The Prison Policy Initiative released a new report on how an inability to pay money bail keeps thousands of low-income people in jail pretrial. Researchers Bernadette Rabuy and Daniel Kopf looked at the pre-incarceration incomes of those in local jails, and found that a majority fall in the lowest third of the national income distribution. The median pre-incarceration income of people in jail is $15,109—less than half of the median income for non-incarcerated people, and even less than people in prison. Since the average money bail amount for a felony offense is $10,000, Rabuy and Kopf found that it would take approximately eight months of income for someone earning $15,109 to meet bail. Rabuy and Kopf offer a number of recommendations to reverse this trend, particularly eliminating the use of money bail, and instead relying on “release on own recognizance,” which is “when a defendant signs an agreement that he will appear in court as required and is not required to pay any money for pretrial release.” Unsecured bonds, where “a defendant is not required to pay any money to be released pretrial, but [is] liable to pay an agreed upon amount of money if he does not appear for court,” is another recommendation.

News in Brief: Overtime Pay, Labor, the Middle-Class, and More

  • Krishnadev Calamur of The Atlantic reports on new overtime rules announced by the U.S. Department of Labor, “under which four million more workers will become eligible for overtime pay.”

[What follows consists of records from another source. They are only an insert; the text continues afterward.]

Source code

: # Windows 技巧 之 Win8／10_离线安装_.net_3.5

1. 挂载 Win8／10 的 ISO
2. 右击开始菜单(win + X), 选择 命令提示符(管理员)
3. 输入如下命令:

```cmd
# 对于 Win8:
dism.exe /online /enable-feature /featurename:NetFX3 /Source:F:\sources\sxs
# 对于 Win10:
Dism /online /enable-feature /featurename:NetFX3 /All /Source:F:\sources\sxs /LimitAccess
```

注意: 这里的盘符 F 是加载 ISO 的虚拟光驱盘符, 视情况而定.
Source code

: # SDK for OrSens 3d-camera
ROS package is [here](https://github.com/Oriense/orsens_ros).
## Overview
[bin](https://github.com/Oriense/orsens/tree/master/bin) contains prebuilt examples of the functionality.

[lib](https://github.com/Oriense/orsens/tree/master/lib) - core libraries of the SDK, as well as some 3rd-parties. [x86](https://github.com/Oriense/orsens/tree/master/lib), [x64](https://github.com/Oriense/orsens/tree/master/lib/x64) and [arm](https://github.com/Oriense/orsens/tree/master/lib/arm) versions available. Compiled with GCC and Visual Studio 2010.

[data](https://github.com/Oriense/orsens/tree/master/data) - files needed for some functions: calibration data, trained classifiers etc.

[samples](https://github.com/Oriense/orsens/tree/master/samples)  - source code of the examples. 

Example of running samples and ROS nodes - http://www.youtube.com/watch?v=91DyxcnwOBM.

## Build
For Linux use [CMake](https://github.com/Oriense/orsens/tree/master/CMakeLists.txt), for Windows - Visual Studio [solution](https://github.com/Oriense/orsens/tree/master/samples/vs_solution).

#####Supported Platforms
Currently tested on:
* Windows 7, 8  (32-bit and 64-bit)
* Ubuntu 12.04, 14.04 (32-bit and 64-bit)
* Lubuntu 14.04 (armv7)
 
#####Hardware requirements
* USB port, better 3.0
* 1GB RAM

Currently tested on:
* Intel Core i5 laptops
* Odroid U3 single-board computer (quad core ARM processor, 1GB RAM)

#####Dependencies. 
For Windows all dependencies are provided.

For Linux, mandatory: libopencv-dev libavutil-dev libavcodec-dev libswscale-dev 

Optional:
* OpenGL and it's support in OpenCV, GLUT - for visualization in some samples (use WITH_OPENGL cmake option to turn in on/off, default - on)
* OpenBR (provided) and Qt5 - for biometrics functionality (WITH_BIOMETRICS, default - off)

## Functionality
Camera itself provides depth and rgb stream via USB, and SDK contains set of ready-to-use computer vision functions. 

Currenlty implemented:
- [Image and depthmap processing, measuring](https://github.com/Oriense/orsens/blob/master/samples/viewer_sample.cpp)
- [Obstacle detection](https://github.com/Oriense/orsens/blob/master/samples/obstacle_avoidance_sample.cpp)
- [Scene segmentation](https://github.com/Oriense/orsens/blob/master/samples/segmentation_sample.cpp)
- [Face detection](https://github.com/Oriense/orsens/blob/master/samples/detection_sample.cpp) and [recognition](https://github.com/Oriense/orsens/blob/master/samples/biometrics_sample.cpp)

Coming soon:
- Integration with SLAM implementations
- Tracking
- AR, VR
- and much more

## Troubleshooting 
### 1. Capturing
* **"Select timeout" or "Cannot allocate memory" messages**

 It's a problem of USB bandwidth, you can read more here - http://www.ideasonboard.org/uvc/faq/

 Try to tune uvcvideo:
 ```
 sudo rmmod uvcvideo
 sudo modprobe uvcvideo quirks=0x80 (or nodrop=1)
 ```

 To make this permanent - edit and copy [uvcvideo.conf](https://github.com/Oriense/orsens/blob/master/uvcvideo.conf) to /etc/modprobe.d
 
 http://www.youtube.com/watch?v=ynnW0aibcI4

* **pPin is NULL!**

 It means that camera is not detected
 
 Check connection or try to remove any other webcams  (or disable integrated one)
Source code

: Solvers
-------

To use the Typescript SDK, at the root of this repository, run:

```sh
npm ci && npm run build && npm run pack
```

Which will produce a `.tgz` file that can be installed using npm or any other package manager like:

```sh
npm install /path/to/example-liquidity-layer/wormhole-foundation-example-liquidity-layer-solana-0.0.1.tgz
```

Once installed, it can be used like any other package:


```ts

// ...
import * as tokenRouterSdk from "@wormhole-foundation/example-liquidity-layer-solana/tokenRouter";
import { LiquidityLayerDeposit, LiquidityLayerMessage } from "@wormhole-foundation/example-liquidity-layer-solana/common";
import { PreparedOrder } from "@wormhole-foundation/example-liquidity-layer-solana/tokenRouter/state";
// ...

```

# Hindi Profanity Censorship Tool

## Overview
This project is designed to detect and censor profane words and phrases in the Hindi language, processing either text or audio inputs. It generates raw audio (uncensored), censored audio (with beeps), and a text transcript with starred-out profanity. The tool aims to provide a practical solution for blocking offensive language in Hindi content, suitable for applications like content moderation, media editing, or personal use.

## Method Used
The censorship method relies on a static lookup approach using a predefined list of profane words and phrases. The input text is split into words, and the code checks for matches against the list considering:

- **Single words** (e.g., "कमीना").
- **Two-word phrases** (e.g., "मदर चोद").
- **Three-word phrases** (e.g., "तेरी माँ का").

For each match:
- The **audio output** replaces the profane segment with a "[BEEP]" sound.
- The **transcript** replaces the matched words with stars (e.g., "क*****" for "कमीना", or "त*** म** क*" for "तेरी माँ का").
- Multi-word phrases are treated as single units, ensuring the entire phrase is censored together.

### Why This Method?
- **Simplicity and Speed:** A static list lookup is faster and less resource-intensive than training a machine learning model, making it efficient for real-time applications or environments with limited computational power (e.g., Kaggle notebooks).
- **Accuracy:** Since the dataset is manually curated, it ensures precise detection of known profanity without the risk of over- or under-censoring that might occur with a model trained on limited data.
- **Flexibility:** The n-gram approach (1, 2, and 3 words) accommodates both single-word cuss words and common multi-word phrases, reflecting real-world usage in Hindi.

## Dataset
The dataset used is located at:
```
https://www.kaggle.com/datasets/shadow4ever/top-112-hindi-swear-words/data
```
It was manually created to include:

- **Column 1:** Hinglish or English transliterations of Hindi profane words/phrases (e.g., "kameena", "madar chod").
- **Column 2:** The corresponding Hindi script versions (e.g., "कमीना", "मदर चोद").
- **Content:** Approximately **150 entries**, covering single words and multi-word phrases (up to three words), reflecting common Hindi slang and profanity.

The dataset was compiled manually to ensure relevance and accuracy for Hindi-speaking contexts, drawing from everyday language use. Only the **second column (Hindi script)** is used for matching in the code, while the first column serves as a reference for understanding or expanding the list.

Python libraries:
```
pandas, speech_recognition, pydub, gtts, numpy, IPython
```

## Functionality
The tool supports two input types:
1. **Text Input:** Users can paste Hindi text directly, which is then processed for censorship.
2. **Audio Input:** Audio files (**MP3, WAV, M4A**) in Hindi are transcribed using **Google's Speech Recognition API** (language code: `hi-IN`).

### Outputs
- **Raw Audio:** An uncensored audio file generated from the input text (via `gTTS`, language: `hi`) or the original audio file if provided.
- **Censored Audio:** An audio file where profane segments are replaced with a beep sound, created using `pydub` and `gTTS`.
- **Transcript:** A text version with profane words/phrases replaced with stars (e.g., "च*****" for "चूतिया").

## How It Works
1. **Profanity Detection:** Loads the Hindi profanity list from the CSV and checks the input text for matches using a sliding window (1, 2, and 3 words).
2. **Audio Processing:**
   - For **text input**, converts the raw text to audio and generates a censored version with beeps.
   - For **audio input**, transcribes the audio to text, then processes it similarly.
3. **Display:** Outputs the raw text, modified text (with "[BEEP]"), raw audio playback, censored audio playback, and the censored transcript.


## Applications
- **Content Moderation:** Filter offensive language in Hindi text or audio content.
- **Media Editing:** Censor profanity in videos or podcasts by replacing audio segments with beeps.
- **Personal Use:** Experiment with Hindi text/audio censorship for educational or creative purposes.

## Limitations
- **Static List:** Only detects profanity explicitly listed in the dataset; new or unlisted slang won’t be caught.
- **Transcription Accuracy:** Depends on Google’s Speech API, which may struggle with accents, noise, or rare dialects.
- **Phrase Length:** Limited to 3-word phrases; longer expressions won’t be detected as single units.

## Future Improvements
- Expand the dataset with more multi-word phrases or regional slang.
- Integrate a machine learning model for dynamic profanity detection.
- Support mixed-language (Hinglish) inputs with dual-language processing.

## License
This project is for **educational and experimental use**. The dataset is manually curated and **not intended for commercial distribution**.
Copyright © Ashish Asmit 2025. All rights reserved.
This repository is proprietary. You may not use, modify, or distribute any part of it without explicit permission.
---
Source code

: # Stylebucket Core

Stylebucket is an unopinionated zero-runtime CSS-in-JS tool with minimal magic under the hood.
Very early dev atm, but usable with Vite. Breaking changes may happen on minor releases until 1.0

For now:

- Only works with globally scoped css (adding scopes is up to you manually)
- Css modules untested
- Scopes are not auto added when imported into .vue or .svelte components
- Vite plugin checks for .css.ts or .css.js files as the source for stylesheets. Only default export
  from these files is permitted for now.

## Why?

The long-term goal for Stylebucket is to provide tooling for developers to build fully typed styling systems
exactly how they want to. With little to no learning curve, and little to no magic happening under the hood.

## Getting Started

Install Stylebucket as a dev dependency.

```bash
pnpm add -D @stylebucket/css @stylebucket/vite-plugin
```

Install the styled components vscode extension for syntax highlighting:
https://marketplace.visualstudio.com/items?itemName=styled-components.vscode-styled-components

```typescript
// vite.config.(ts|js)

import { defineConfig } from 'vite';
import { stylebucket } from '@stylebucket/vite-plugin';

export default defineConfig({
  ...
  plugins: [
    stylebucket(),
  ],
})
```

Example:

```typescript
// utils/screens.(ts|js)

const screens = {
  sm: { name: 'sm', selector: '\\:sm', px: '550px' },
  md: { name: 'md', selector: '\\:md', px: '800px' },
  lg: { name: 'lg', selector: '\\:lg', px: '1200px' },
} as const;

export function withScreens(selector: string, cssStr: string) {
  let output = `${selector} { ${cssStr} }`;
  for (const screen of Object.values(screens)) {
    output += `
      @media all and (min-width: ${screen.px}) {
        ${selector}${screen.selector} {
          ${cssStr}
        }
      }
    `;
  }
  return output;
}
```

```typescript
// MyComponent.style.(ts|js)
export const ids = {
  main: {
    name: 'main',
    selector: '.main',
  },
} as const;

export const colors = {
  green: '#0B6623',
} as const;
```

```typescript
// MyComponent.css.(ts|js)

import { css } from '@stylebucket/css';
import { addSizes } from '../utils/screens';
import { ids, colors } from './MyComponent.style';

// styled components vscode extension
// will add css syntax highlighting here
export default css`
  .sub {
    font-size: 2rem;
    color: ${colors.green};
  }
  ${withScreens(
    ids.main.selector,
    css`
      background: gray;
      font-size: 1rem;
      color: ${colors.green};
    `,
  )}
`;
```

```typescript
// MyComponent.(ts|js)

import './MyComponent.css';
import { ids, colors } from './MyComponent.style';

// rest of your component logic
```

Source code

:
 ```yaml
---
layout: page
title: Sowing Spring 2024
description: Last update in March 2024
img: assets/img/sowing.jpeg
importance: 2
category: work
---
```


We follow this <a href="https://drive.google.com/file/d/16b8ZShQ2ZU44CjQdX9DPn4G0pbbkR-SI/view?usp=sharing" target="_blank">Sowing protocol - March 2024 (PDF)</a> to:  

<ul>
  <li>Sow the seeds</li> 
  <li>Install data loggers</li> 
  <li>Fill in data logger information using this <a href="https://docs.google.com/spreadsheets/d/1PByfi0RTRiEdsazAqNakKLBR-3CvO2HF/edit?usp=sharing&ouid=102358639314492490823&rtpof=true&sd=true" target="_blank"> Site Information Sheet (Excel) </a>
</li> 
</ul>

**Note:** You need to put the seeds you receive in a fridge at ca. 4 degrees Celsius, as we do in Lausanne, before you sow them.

  • Alice Speri of The Interpreter reports on an overlooked aspect of the U.S. justice system: the lack of affordable legal representation for poor individuals in civil cases.
  • If manufacturing jobs are not going to return to the U.S., why do so many politicians promise to save them? Ben Casselman of FiveThirtyEight says it’s because they’re actually talking about unions.
  • Prioritizing student loan payments over retirement savings is misguided says Shahar Ziv of Forbes.
  • Demos released a new report outlining 14 policies to restore and stabilize the middle-class, including helping more Americans build assets.